Segment Open
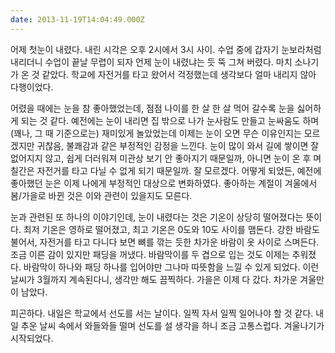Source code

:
 ```yaml
---
date: 2013-11-19T14:04:49.000Z
---
```


<p>어제 첫눈이 내렸다. 내린 시각은 오후 2시에서 3시 사이. 수업 중에 갑자기 눈보라처럼 내리더니 수업이 끝날 무렵이 되자 언제 눈이 내렸냐는 듯 뚝 그쳐 버렸다. 마치 소나기가 온 것 같았다. 학교에 자전거를 타고 왔어서 걱정했는데 생각보다 얼마 내리지 않아 다행이었다.</p>
<p>어렸을 때에는 눈을 참 좋아했었는데, 점점 나이를 한 살 한 살 먹어 갈수록 눈을 싫어하게 되는 것 같다. 예전에는 눈이 내리면 집 밖으로 나가 눈사람도 만들고 눈싸움도 하며 (꽤나, 그 때 기준으로는) 재미있게 놀았었는데 이제는 눈이 오면 무슨 이유인지는 모르겠지만 귀찮음, 불쾌감과 같은 부정적인 감정을 느낀다. 눈이 많이 와서 길에 쌓이면 잘 없어지지 않고, 쉽게 더러워져 미관상 보기 안 좋아지기 때문일까, 아니면 눈이 온 후 며칠간은 자전거를 타고 다닐 수 없게 되기 때문일까. 잘 모르겠다. 어떻게 되었든, 예전에 좋아했던 눈은 이제 나에게 부정적인 대상으로 변화하였다. 좋아하는 계절이 겨울에서 봄/가을로 바뀐 것은 이와 관련이 있을지도 모른다.</p>
<p>눈과 관련된 또 하나의 이야기인데, 눈이 내렸다는 것은 기온이 상당히 떨어졌다는 뜻이다. 최저 기온은 영하로 떨어졌고, 최고 기온은 0도와 10도 사이를 맴돈다. 강한 바람도 불어서, 자전거를 타고 다니다 보면 뼈를 깎는 듯한 차가운 바람이 옷 사이로 스며든다. 조금 이른 감이 있지만 패딩을 꺼냈다. 바람막이를 두 겹으로 입는 것도 이제는 추워졌다. 바람막이 하나와 패딩 하나를 입어야만 그나마 따뜻함을 느낄 수 있게 되었다. 이런 날씨가 3월까지 계속된다니, 생각만 해도 끔찍하다. 가을은 이제 다 갔다. 차가운 겨울만이 남았다.</p>
<div style="display: none">
<p>요즘이라고 해야 할 지, 수 달 전-그러니까 학년 초-부터라고 해야 할 지 모르겠지만 최근 정신이 불안정해진 것인지 사소한 것에 호기심이 일고, 한 번 뇌리에 박힌 기억은 잘 잊혀지지 않게 되었다. 사소한 것에 신경을 많이 쓰게 된 것은, 대체 나도 왜 이렇게 되었는지 모르겠다. 예전이라면 언뜻 보고 지나갔을 것도 이제 한 번쯤 확인을 하지 않으면 계속해서 기억에 남는다. &quot;그게 무엇이었을까?&quot;, &quot;~였던 것 같은데, 아니려나. 궁금하다.&quot;하는 생각이 느닷없이 아무 때나 생각난다. 그야말로, <em>신경 쓰이게</em> 되면 <em>잊혀지지 않게</em> 된 것이다. 소설 &lt;빙과&gt;의 지탄다 에루가 &quot;신경 쓰여요!&quot;라고 하는 것이 예전에는 그렇게 크게 이해되지 않았었는데, 이제 좀 이해된다. 덕분에 호기심이 일면 그것을 해결해야 한다는 (과장해서 말하자면) 일종의 강박관념이 어느 때부터 생기게 되었다. 귀찮음과 궁금증이 공존하는 것이 꽤나 역설적이다.</p>
<p>오늘 학교에서 두 가지 상반된 일을 겪었다. 우선은 수학에서의 일이다. 지난 주, 수학 익힘책을 푸는 도중 문제가 오류가 있는 듯 하여 수학 선생님께 문제를 한 번 봐 달라고 부탁하였다. 결과는, 실제로 문제에 오류가 있는 것으로 드러났다. 원래는 제일코사인법칙을 이용하여 삼각형의 한 변의 길이를 구하는 간단한 문제였는데, 나는 그것을 보조선을 그어 삼각비를 이용하여 풀었기에 문제의 오류를 발견하게 된 것이다. ..별로 기대치는 않았는데, 수학 선생님은 &quot;원래는 안 풀어도 되었을 기초 다지기 문제를 알아서 푸는 게 대단하다.&quot;라느니 -원래 기초 다지기는 안 풀어도 되는 문제였다- &quot;4년만에 문제에 대해서 고민하고 선생님한테 찾아와서 묻는 학생을 보았다&quot;고 말하셨다. 칭찬은 고래도 춤추게 한다는 속담이 있지 않은가. 나름 기분이 좋았다. 사람에게는 인정받고 싶어한다는 본성이 이 존재한다는 사실을 다시금 되새기게 되었다.</p>
<p>6교시 수학 후 진행된 7교시 영어에서는 그와 상반된 일이 일어났다. 이번에는 수행 평가 시간으로 영어 광고 말하기 수행평가를 수행하는 시간이었는데, 내 차례-신웅이와 함께 수행 평가를 실시하였다-가 되자 선생님은 &quot;두 착한 학생이 나온다. 한 명은 수업 시간에 잠만 자고(신웅), 한 명은 수업 시간에 딴짓을 하면서도 수업을 듣는다(나)&quot;고 말씀하셨다. 살짝 가슴에 비수가 박혔다. 사실 영어 시간에 가치가 없다고 생각했기에 수업을 듣지 않고 다른 행동을 한 것은 맞다. 다만 맨 뒷자리에 앉아 있었는데도 그것을 머리 속에 새겨둔 것이 무서웠다. ..내 이름도 모르는 것 같았는데. 꽤 전의 한국사 시간에 지난 밤에 잠을 얼마 못 자서 너무 졸린 나머지 잠을 잠깐 잔 적이 있었는데, 한국사 선생님이 &quot;서진이마저&quot;라고 했던 게 떠오른다(심지어 다음 시간에도 언급되었다). 학생으로서의 임무를 저버리면 안 된다는 강요인가. ..뭐 사실 당연한 것이긴 하다. 이러한 행동들로 인해 선생님들 사이의 평판이 좀 떨어지는 것이 걱정될 뿐이다. 대부분 수업은 열심히 듣는데 - 하교 시간에 국어B 선생님이 기준이와 나를 보면서 &quot;국어 시간 때 수업을 잘 듣는 두 사람&quot;이라고 한 것을 보면.</p>
<p>예상치 못하게 그냥 글을 줄줄 써버리게 되었다. 의식의 흐름 기법이라는 문학 용어가 생각난다. 대충 보니 문장 구조도 좋지 않다. 글솜씨를 좀 더 키워야 하는데, 과연 내 글솜씨는 좀 늘 수 있을까.</div></p>
<p>피곤하다. 내일은 학교에서 선도를 서는 날이다. 일찍 자서 일찍 일어나야 할 것 같다. 내일 추운 날씨 속에서 와들와들 떨며 선도를 설 생각을 하니 조금 고통스럽다. 겨울나기가 시작되었다.</p>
Segment Closed
TASK BRIEF ::
Sift through the material above and copy each line that holds "quot".

WRITTEN SOLUTION ::
<p>요즘이라고 해야 할 지, 수 달 전-그러니까 학년 초-부터라고 해야 할 지 모르겠지만 최근 정신이 불안정해진 것인지 사소한 것에 호기심이 일고, 한 번 뇌리에 박힌 기억은 잘 잊혀지지 않게 되었다. 사소한 것에 신경을 많이 쓰게 된 것은, 대체 나도 왜 이렇게 되었는지 모르겠다. 예전이라면 언뜻 보고 지나갔을 것도 이제 한 번쯤 확인을 하지 않으면 계속해서 기억에 남는다. &quot;그게 무엇이었을까?&quot;, &quot;~였던 것 같은데, 아니려나. 궁금하다.&quot;하는 생각이 느닷없이 아무 때나 생각난다. 그야말로, <em>신경 쓰이게</em> 되면 <em>잊혀지지 않게</em> 된 것이다. 소설 &lt;빙과&gt;의 지탄다 에루가 &quot;신경 쓰여요!&quot;라고 하는 것이 예전에는 그렇게 크게 이해되지 않았었는데, 이제 좀 이해된다. 덕분에 호기심이 일면 그것을 해결해야 한다는 (과장해서 말하자면) 일종의 강박관념이 어느 때부터 생기게 되었다. 귀찮음과 궁금증이 공존하는 것이 꽤나 역설적이다.</p>
<p>오늘 학교에서 두 가지 상반된 일을 겪었다. 우선은 수학에서의 일이다. 지난 주, 수학 익힘책을 푸는 도중 문제가 오류가 있는 듯 하여 수학 선생님께 문제를 한 번 봐 달라고 부탁하였다. 결과는, 실제로 문제에 오류가 있는 것으로 드러났다. 원래는 제일코사인법칙을 이용하여 삼각형의 한 변의 길이를 구하는 간단한 문제였는데, 나는 그것을 보조선을 그어 삼각비를 이용하여 풀었기에 문제의 오류를 발견하게 된 것이다. ..별로 기대치는 않았는데, 수학 선생님은 &quot;원래는 안 풀어도 되었을 기초 다지기 문제를 알아서 푸는 게 대단하다.&quot;라느니 -원래 기초 다지기는 안 풀어도 되는 문제였다- &quot;4년만에 문제에 대해서 고민하고 선생님한테 찾아와서 묻는 학생을 보았다&quot;고 말하셨다. 칭찬은 고래도 춤추게 한다는 속담이 있지 않은가. 나름 기분이 좋았다. 사람에게는 인정받고 싶어한다는 본성이 이 존재한다는 사실을 다시금 되새기게 되었다.</p>
<p>6교시 수학 후 진행된 7교시 영어에서는 그와 상반된 일이 일어났다. 이번에는 수행 평가 시간으로 영어 광고 말하기 수행평가를 수행하는 시간이었는데, 내 차례-신웅이와 함께 수행 평가를 실시하였다-가 되자 선생님은 &quot;두 착한 학생이 나온다. 한 명은 수업 시간에 잠만 자고(신웅), 한 명은 수업 시간에 딴짓을 하면서도 수업을 듣는다(나)&quot;고 말씀하셨다. 살짝 가슴에 비수가 박혔다. 사실 영어 시간에 가치가 없다고 생각했기에 수업을 듣지 않고 다른 행동을 한 것은 맞다. 다만 맨 뒷자리에 앉아 있었는데도 그것을 머리 속에 새겨둔 것이 무서웠다. ..내 이름도 모르는 것 같았는데. 꽤 전의 한국사 시간에 지난 밤에 잠을 얼마 못 자서 너무 졸린 나머지 잠을 잠깐 잔 적이 있었는데, 한국사 선생님이 &quot;서진이마저&quot;라고 했던 게 떠오른다(심지어 다음 시간에도 언급되었다). 학생으로서의 임무를 저버리면 안 된다는 강요인가. ..뭐 사실 당연한 것이긴 하다. 이러한 행동들로 인해 선생님들 사이의 평판이 좀 떨어지는 것이 걱정될 뿐이다. 대부분 수업은 열심히 듣는데 - 하교 시간에 국어B 선생님이 기준이와 나를 보면서 &quot;국어 시간 때 수업을 잘 듣는 두 사람&quot;이라고 한 것을 보면.</p>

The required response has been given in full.